Output all the entries below. Each must match exactly.

(Data records)
----
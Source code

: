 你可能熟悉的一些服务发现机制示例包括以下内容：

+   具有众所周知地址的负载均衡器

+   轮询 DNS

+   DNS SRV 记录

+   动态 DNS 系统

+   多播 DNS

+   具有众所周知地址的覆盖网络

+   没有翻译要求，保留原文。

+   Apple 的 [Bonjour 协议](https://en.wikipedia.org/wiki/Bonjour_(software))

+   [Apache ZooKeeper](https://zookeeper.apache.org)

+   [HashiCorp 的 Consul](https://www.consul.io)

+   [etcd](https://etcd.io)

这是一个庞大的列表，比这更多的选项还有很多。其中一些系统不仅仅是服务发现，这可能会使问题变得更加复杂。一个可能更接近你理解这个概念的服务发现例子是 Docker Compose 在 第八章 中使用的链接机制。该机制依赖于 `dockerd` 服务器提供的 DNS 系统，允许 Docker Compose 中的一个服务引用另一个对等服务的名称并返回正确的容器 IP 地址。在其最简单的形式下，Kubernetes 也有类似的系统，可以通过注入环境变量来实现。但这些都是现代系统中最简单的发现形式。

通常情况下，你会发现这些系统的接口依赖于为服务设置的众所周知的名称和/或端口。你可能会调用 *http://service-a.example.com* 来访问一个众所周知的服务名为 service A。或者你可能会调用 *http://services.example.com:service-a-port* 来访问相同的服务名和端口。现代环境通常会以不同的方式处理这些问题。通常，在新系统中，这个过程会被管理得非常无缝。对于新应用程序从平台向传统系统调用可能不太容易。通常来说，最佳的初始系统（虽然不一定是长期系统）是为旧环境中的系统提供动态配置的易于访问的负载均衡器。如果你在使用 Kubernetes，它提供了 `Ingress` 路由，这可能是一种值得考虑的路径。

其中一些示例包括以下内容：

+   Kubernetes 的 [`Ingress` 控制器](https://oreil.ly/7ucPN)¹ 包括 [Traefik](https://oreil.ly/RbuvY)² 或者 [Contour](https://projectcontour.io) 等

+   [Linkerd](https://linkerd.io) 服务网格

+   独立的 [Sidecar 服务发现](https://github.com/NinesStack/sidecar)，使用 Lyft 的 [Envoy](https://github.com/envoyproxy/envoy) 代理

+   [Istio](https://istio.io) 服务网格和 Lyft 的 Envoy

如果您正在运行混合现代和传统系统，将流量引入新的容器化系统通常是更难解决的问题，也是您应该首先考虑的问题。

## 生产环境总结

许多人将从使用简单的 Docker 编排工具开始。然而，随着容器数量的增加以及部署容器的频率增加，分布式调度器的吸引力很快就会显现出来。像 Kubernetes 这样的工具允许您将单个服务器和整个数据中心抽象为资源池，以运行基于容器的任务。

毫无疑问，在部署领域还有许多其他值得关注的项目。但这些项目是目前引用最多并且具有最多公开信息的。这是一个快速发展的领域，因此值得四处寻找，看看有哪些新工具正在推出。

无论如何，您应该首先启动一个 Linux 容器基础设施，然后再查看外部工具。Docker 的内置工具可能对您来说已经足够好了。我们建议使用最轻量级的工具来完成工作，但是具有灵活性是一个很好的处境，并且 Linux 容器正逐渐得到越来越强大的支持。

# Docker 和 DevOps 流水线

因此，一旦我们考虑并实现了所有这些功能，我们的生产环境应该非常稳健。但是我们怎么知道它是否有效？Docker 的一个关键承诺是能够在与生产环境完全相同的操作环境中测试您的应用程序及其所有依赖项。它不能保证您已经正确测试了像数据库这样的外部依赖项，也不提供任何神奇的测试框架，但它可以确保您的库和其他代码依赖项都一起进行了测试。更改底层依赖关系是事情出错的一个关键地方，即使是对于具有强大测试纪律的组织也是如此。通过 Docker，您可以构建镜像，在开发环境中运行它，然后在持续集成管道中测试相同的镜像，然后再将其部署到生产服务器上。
----
Answer box
Source code

: 你可能熟悉的一些服务发现机制示例包括以下内容：

+   具有众所周知地址的负载均衡器

+   轮询 DNS

+   DNS SRV 记录

+   动态 DNS 系统

+   多播 DNS

+   具有众所周知地址的覆盖网络

+   没有翻译要求，保留原文。

+   Apple 的 [Bonjour 协议](https://en.wikipedia.org/wiki/Bonjour_(software))

+   [Apache ZooKeeper](https://zookeeper.apache.org)

+   [HashiCorp 的 Consul](https://www.consul.io)

+   [etcd](https://etcd.io)

这是一个庞大的列表，比这更多的选项还有很多。其中一些系统不仅仅是服务发现，这可能会使问题变得更加复杂。一个可能更接近你理解这个概念的服务发现例子是 Docker Compose 在 第八章 中使用的链接机制。该机制依赖于 `dockerd` 服务器提供的 DNS 系统，允许 Docker Compose 中的一个服务引用另一个对等服务的名称并返回正确的容器 IP 地址。在其最简单的形式下，Kubernetes 也有类似的系统，可以通过注入环境变量来实现。但这些都是现代系统中最简单的发现形式。

通常情况下，你会发现这些系统的接口依赖于为服务设置的众所周知的名称和/或端口。你可能会调用 *http://service-a.example.com* 来访问一个众所周知的服务名为 service A。或者你可能会调用 *http://services.example.com:service-a-port* 来访问相同的服务名和端口。现代环境通常会以不同的方式处理这些问题。通常，在新系统中，这个过程会被管理得非常无缝。对于新应用程序从平台向传统系统调用可能不太容易。通常来说，最佳的初始系统（虽然不一定是长期系统）是为旧环境中的系统提供动态配置的易于访问的负载均衡器。如果你在使用 Kubernetes，它提供了 `Ingress` 路由，这可能是一种值得考虑的路径。

其中一些示例包括以下内容：

+   Kubernetes 的 [`Ingress` 控制器](https://oreil.ly/7ucPN)¹ 包括 [Traefik](https://oreil.ly/RbuvY)² 或者 [Contour](https://projectcontour.io) 等

+   [Linkerd](https://linkerd.io) 服务网格

+   独立的 [Sidecar 服务发现](https://github.com/NinesStack/sidecar)，使用 Lyft 的 [Envoy](https://github.com/envoyproxy/envoy) 代理

+   [Istio](https://istio.io) 服务网格和 Lyft 的 Envoy

如果您正在运行混合现代和传统系统，将流量引入新的容器化系统通常是更难解决的问题，也是您应该首先考虑的问题。

## 生产环境总结

许多人将从使用简单的 Docker 编排工具开始。然而，随着容器数量的增加以及部署容器的频率增加，分布式调度器的吸引力很快就会显现出来。像 Kubernetes 这样的工具允许您将单个服务器和整个数据中心抽象为资源池，以运行基于容器的任务。

毫无疑问，在部署领域还有许多其他值得关注的项目。但这些项目是目前引用最多并且具有最多公开信息的。这是一个快速发展的领域，因此值得四处寻找，看看有哪些新工具正在推出。

无论如何，您应该首先启动一个 Linux 容器基础设施，然后再查看外部工具。Docker 的内置工具可能对您来说已经足够好了。我们建议使用最轻量级的工具来完成工作，但是具有灵活性是一个很好的处境，并且 Linux 容器正逐渐得到越来越强大的支持。

# Docker 和 DevOps 流水线

因此，一旦我们考虑并实现了所有这些功能，我们的生产环境应该非常稳健。但是我们怎么知道它是否有效？Docker 的一个关键承诺是能够在与生产环境完全相同的操作环境中测试您的应用程序及其所有依赖项。它不能保证您已经正确测试了像数据库这样的外部依赖项，也不提供任何神奇的测试框架，但它可以确保您的库和其他代码依赖项都一起进行了测试。更改底层依赖关系是事情出错的一个关键地方，即使是对于具有强大测试纪律的组织也是如此。通过 Docker，您可以构建镜像，在开发环境中运行它，然后在持续集成管道中测试相同的镜像，然后再将其部署到生产服务器上。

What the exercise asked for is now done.